= Inverse depth parametrization =

Computational method for constructing 3D models

In inverse depth parametrization, a point is identified by its inverse depth $\rho = \frac{1}{\left\Vert \mathbf{p} - \mathbf{c}_0\right\Vert}$ along the ray, with direction $v = (\cos \phi \sin \theta, -\sin \phi, \cos \phi \cos \theta)$, from which it was first observed.

In computer vision, the inverse depth parametrization is a parametrization used in methods for 3D reconstruction from multiple images such as simultaneous localization and mapping (SLAM). Given a point $\mathbf{p}$ in 3D space observed by a monocular pinhole camera from multiple views, the inverse depth parametrization of the point's position is a 6D vector that encodes the optical centre of the camera $\mathbf{c}_0$ when in first observed the point, and the position of the point along the ray passing through $\mathbf{p}$ and $\mathbf{c}_0$.
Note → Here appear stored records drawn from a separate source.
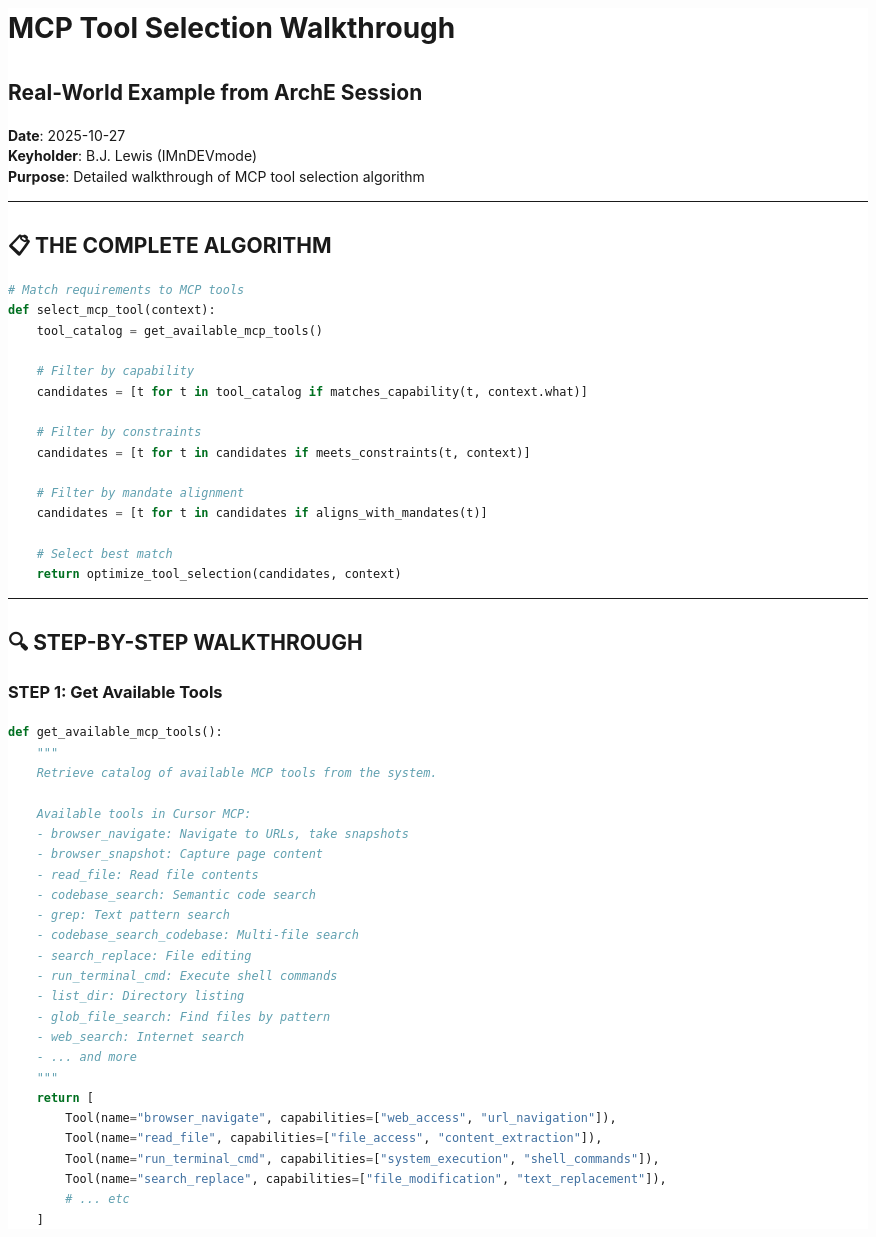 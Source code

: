 # MCP Tool Selection Walkthrough
## Real-World Example from ArchE Session

**Date**: 2025-10-27  
**Keyholder**: B.J. Lewis (IMnDEVmode)  
**Purpose**: Detailed walkthrough of MCP tool selection algorithm

---

## 📋 THE COMPLETE ALGORITHM

```python
# Match requirements to MCP tools
def select_mcp_tool(context):
    tool_catalog = get_available_mcp_tools()
    
    # Filter by capability
    candidates = [t for t in tool_catalog if matches_capability(t, context.what)]
    
    # Filter by constraints
    candidates = [t for t in candidates if meets_constraints(t, context)]
    
    # Filter by mandate alignment
    candidates = [t for t in candidates if aligns_with_mandates(t)]
    
    # Select best match
    return optimize_tool_selection(candidates, context)
```

---

## 🔍 STEP-BY-STEP WALKTHROUGH

### **STEP 1: Get Available Tools**

```python
def get_available_mcp_tools():
    """
    Retrieve catalog of available MCP tools from the system.
    
    Available tools in Cursor MCP:
    - browser_navigate: Navigate to URLs, take snapshots
    - browser_snapshot: Capture page content
    - read_file: Read file contents
    - codebase_search: Semantic code search
    - grep: Text pattern search
    - codebase_search_codebase: Multi-file search
    - search_replace: File editing
    - run_terminal_cmd: Execute shell commands
    - list_dir: Directory listing
    - glob_file_search: Find files by pattern
    - web_search: Internet search
    - ... and more
    """
    return [
        Tool(name="browser_navigate", capabilities=["web_access", "url_navigation"]),
        Tool(name="read_file", capabilities=["file_access", "content_extraction"]),
        Tool(name="run_terminal_cmd", capabilities=["system_execution", "shell_commands"]),
        Tool(name="search_replace", capabilities=["file_modification", "text_replacement"]),
        # ... etc
    ]
```
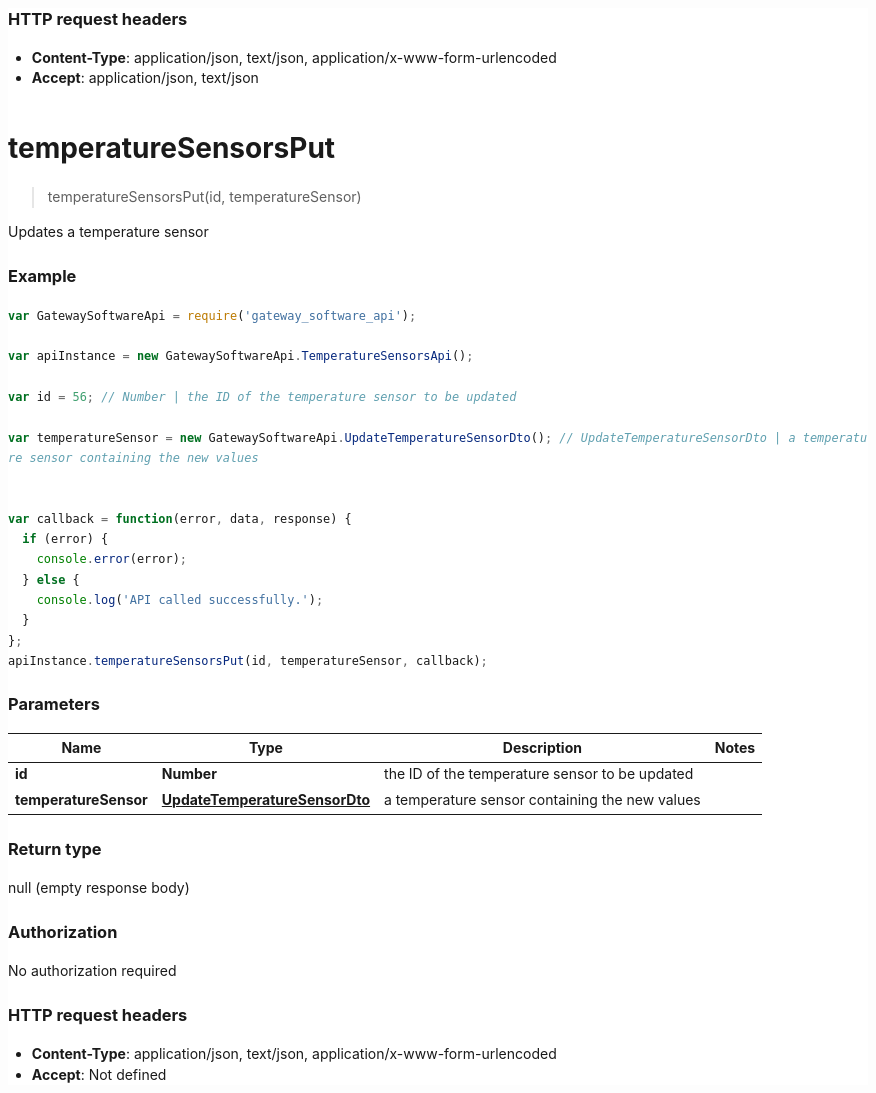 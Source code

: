 ### HTTP request headers

 - **Content-Type**: application/json, text/json, application/x-www-form-urlencoded
 - **Accept**: application/json, text/json

<a name="temperatureSensorsPut"></a>
# **temperatureSensorsPut**
> temperatureSensorsPut(id, temperatureSensor)

Updates a temperature sensor

### Example
```javascript
var GatewaySoftwareApi = require('gateway_software_api');

var apiInstance = new GatewaySoftwareApi.TemperatureSensorsApi();

var id = 56; // Number | the ID of the temperature sensor to be updated

var temperatureSensor = new GatewaySoftwareApi.UpdateTemperatureSensorDto(); // UpdateTemperatureSensorDto | a temperature sensor containing the new values


var callback = function(error, data, response) {
  if (error) {
    console.error(error);
  } else {
    console.log('API called successfully.');
  }
};
apiInstance.temperatureSensorsPut(id, temperatureSensor, callback);
```

### Parameters

Name | Type | Description  | Notes
------------- | ------------- | ------------- | -------------
 **id** | **Number**| the ID of the temperature sensor to be updated | 
 **temperatureSensor** | [**UpdateTemperatureSensorDto**](UpdateTemperatureSensorDto.md)| a temperature sensor containing the new values | 

### Return type

null (empty response body)

### Authorization

No authorization required

### HTTP request headers

 - **Content-Type**: application/json, text/json, application/x-www-form-urlencoded
 - **Accept**: Not defined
Inverse depth parametrization generally improves numerical stability and allows to represent points with zero parallax. Moreover, the error associated to the observation of the point's position can be modelled with a Gaussian distribution when expressed in inverse depth. This is an important property required to apply methods, such as Kalman filters, that assume normality of the measurement error distribution. The major drawback is the larger memory consumption, since the dimensionality of the point's representation is doubled.

== Definition ==

Given 3D point $\mathbf{p} = (x, y, z)$ with world coordinates in a reference frame $(e_1, e_2, e_3)$, observed from different views, the inverse depth parametrization $\mathbf{y}$ of $\mathbf{p}$ is given by:
$\mathbf{y} = (x_0, y_0, z_0, \theta, \phi, \rho)$
where the first five components encode the camera pose in the first observation of the point, being $\mathbf{c_0} = (x_0, y_0, z_0)$ the optical centre, $\phi$ the azimuth, $\theta$ the elevation angle, and $\rho = \frac{1}{\left\Vert \mathbf{p} - \mathbf{c}_0\right\Vert}$ the inverse depth of $p$ at the first observation.

== Bibliography ==
- Montiel, J. M. M. (2006). "Robotics: Science and Systems II, August 16-19, 2006. University of Pennsylvania, Philadelphia, Pennsylvania, USA"
- Civera, Javier (2008). "Inverse depth parametrization for monocular SLAM"
- Piniés, Pedro (2007). "Proceedings 2007 IEEE International Conference on Robotics and Automation"
- Sunderhauf, Niko (2007). "Using the unscented Kalman filter in mono-SLAM with inverse depth parametrization for autonomous airship control"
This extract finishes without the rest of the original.